KUALA LUMPUR (March 8): The Minister of Finance Inc (MoF Inc) said today no discount was accorded to Indonesia's Mulia Group when the latter bought a 3.42-acre land in Tun Razak Exchange (TRX) here for RM665 million back in May 2015.

"The sale of the TRX land to Mulia was done on commercial terms with no discount accorded to Mulia," it said in a statement today.

The land was disposed of by MoF Inc's wholly-owned unit TRX City Sdn Bhd, formerly known as 1MDB Real Estate Sdn Bhd, to Mulia Property Development Sdn Bhd, an indirect unit of Mulia Group.

On March 6, opposition lawmaker Rafizi Ramli had claimed that Mulia had bought the land at a discounted price of RM403.9 million.

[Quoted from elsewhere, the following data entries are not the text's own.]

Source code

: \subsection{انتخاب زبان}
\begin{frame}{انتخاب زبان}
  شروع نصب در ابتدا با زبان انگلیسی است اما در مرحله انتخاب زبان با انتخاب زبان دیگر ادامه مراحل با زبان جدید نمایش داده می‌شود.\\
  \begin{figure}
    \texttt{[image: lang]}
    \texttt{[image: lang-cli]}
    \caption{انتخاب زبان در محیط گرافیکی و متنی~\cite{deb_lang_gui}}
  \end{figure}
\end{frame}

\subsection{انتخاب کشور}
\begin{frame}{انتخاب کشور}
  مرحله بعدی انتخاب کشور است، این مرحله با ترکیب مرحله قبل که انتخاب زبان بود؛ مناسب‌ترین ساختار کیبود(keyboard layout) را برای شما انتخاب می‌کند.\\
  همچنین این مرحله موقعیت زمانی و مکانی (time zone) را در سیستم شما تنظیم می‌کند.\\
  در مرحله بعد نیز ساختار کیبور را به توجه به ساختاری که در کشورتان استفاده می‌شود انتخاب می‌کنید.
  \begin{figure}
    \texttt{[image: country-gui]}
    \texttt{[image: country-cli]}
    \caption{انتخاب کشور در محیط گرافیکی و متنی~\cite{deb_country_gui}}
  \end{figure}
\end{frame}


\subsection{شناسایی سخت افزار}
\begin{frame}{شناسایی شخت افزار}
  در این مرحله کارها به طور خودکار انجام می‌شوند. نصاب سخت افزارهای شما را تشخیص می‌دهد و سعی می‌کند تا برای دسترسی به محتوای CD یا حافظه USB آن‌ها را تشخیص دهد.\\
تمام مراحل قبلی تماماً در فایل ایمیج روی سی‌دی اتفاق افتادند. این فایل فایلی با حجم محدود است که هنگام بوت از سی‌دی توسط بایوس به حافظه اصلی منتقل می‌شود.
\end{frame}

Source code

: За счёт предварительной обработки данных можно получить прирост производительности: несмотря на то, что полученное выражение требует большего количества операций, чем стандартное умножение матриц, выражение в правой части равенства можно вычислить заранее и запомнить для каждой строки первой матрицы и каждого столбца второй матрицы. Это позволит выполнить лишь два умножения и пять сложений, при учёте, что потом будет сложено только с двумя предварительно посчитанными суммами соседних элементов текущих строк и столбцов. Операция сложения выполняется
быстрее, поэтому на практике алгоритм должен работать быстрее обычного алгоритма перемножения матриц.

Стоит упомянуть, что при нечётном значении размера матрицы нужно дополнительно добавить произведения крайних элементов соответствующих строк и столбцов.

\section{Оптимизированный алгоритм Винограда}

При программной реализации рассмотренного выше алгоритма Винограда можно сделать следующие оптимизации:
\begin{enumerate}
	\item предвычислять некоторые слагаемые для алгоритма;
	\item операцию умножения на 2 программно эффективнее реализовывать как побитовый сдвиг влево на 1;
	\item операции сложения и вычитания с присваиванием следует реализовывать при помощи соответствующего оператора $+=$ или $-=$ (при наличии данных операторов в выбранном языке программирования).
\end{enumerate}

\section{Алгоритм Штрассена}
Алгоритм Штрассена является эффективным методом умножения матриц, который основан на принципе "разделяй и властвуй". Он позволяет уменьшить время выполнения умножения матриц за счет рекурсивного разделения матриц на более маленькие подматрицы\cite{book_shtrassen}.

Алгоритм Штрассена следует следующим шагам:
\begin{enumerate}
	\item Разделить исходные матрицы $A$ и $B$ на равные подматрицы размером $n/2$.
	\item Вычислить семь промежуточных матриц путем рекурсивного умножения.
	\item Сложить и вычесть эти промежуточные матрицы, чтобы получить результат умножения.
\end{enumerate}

Meanwhile, MoF Inc said it has agreed with Mulia Group to jointly develop The Exchange 106 tower at TRX, the construction of which is expected to be completed by the second half of 2018.

This follows MoF Inc's confirmation yesterday that it had taken control of The Exchange 106 skyscraper at TRX, after buying a 51% stake in Mulia Property which is developing the 3.42-acre piece of land. The stake acquisition was done via its wholly-owned subsidiary MKD Signature Sdn Bhd in July 2017.

Mulia Property is a company incorporated in Malaysia and has a paid-up share capital of RM500,000. The Mulia Group holds the remaining 49% equity interest in Mulia Property.

MoF Inc also said its participation on the development of The Exchange 106 was agreed at the onset to only materialise when the project has reached certain development milestone.

"With the entire TRX development area expecting to command a gross development value of RM40 billion, it is therefore vital for the MoF Inc to ensure that it secures another strategic position in the progress and success of TRX development," it said.

"The cost of the development of the TRX Tower will be borne by the two shareholders based on their respective proportions of shareholding in the joint venture (JV) based on the original cost of the development," it added, but did not provide any estimation on the construction cost.

"MKD has made arrangement with the HSBC Bank for a standby line to finance its proportional construction cost of 51% without any added premium by the JV company," said MoF Inc.

Once completed, The Exchange 106 will have a nett lettable area of 2.8 million sq ft.

MoF Inc also noted that The Exchange 106 is not its only strategic partnership in the TRX development area.

"MoF Inc had, in fact, entered into a partnership with Lendlease (Australia) to develop the Lifestyle Quarter — a 17-acre mixed-use development area within the TRX, with an equity structure of 60% owned by Lendlease and MoF Inc owning the remaining the 40%," it said.